Document images with source code:
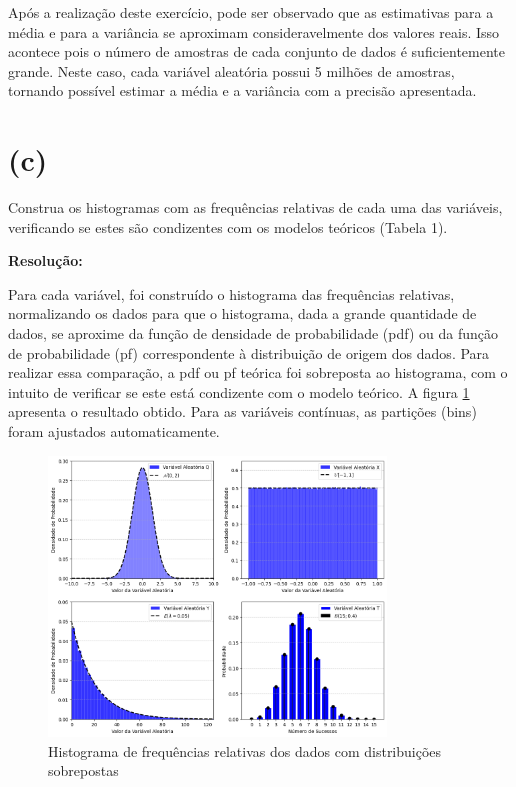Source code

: \documentclass[]{abntex2}
\begin{document}
Após a realização deste exercício, pode ser observado que as estimativas para a média e para a variância se aproximam consideravelmente dos valores reais. Isso acontece pois o número de amostras de cada conjunto de dados é suficientemente grande. Neste caso, cada variável aleatória possui 5 milhões de amostras, tornando possível estimar a média e a variância com a precisão apresentada.

\section*{\textbf{(c)}}

\noindent Construa os histogramas com as frequências relativas de cada uma das variáveis,
verificando se estes são condizentes com os modelos teóricos (Tabela 1).

\textbf{Resolução:}

Para cada variável, foi construído o histograma das frequências relativas, normalizando os dados para que o histograma, dada a grande quantidade de dados, se aproxime da função de densidade de probabilidade (pdf) ou da função de probabilidade (pf) correspondente à distribuição de origem dos dados. Para realizar essa comparação, a pdf ou pf teórica foi sobreposta ao histograma, com o intuito de verificar se este está condizente com o modelo teórico. A figura \ref{fig:hist} apresenta o resultado obtido. Para as variáveis contínuas, as partições (bins) foram ajustados automaticamente.

\begin{figure}[H]
    \centering 
    \includegraphics[width=0.8\textwidth]{imgs/hist.png}
    \caption{Histograma de frequências relativas dos dados com distribuições sobrepostas}
    \label{fig:hist} %
\end{figure}
\end{document}
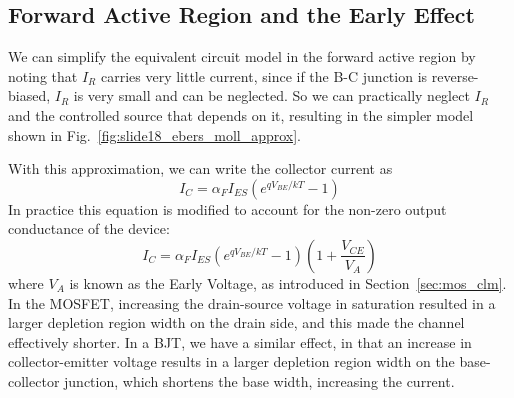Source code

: \subsection{Forward Active Region and the Early Effect}
We can simplify the equivalent circuit model in the forward active region by noting that $I_R$ carries very little current, since if the B-C junction is reverse-biased, $I_R$ is very small and can be neglected.  So we can practically neglect $I_R$ and the controlled source that depends on it, resulting in the simpler model shown in Fig.~\ref{fig:slide18_ebers_moll_approx}.

With this approximation, we can write the collector current as
\begin{equation}
	I_C = \alpha_F I_{ES} \left( e^{qV_{BE}/kT} -1 \right)
\end{equation}
In practice this equation is modified to account for the non-zero output conductance of the device:
\begin{equation}
	I_C = \alpha_F I_{ES} \left( e^{qV_{BE}/kT} -1 \right) \left( 1 + \frac{V_{CE}}{V_A} \right)
\end{equation}
where $V_A$ is known as the Early Voltage, as introduced in Section~\ref{sec:mos_clm}.  In the MOSFET, increasing the drain-source voltage in saturation resulted in a larger depletion region width on the drain side, and this made the channel effectively shorter.  In a BJT, we have a similar effect, in that an increase in collector-emitter voltage results in a larger depletion region width on the base-collector junction, which shortens the base width, increasing the current.
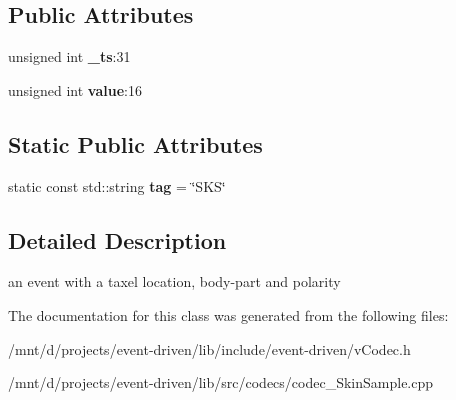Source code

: \subsection*{Public Attributes}
\begin{DoxyCompactItemize}
\item 
\mbox{\label{classev_1_1SkinSample_ac1f3f8035d23ba4450b1e852f3422825}} 
unsigned int {\bfseries \+\_\+ts}\+:31
\item 
\mbox{\label{classev_1_1SkinSample_a23534f3787cad7c9d1c8c2ba8bf5bbf4}} 
unsigned int {\bfseries value}\+:16
\end{DoxyCompactItemize}
\subsection*{Static Public Attributes}
\begin{DoxyCompactItemize}
\item 
\mbox{\label{classev_1_1SkinSample_a40d0036de84cc8071b85157fccb2db54}} 
static const std\+::string {\bfseries tag} = \char`\"{}S\+KS\char`\"{}
\end{DoxyCompactItemize}


\subsection{Detailed Description}
an event with a taxel location, body-\/part and polarity 

The documentation for this class was generated from the following files\+:\begin{DoxyCompactItemize}
\item 
/mnt/d/projects/event-\/driven/lib/include/event-\/driven/v\+Codec.\+h\item 
/mnt/d/projects/event-\/driven/lib/src/codecs/codec\+\_\+\+Skin\+Sample.\+cpp\end{DoxyCompactItemize}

WHAT YOU HAVE TO DO:
Check each line of the data for "event". Copy the lines where it turns up.

RESULT:
an event with a taxel location, body-\/part and polarity 
/mnt/d/projects/event-\/driven/lib/include/event-\/driven/v\+Codec.\+h\item 
/mnt/d/projects/event-\/driven/lib/src/codecs/codec\+\_\+\+Skin\+Sample.\+cpp\end{DoxyCompactItemize}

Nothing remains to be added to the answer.